Dataset entries
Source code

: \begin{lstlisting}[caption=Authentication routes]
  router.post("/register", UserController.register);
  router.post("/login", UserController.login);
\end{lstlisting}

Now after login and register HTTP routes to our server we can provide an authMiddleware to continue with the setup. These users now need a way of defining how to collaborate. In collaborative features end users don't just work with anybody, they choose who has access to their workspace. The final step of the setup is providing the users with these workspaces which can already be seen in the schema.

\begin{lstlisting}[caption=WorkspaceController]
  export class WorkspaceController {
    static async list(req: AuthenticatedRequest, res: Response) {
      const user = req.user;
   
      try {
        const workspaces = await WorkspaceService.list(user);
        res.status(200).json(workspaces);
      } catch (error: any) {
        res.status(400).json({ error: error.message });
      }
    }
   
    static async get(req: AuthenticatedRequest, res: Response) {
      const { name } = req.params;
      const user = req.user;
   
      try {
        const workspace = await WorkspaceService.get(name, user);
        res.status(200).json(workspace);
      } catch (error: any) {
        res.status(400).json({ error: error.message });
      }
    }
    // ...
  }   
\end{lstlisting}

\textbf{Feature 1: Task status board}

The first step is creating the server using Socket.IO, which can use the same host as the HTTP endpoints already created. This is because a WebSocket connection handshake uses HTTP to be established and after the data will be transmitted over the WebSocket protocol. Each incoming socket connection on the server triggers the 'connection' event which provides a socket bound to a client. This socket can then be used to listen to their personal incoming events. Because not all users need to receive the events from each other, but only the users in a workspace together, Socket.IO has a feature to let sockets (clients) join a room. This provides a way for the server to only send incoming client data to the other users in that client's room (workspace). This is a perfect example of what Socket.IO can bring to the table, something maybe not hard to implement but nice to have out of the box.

* What the task requires *
Here the job is to transcribe the lines from the first line of the data through the line containing "Now after login", inclusive, exactly and with nothing else.

* Answer box *
Source code

: \begin{lstlisting}[caption=Authentication routes]
  router.post("/register", UserController.register);
  router.post("/login", UserController.login);
\end{lstlisting}

Now after login and register HTTP routes to our server we can provide an authMiddleware to continue with the setup. These users now need a way of defining how to collaborate. In collaborative features end users don't just work with anybody, they choose who has access to their workspace. The final step of the setup is providing the users with these workspaces which can already be seen in the schema.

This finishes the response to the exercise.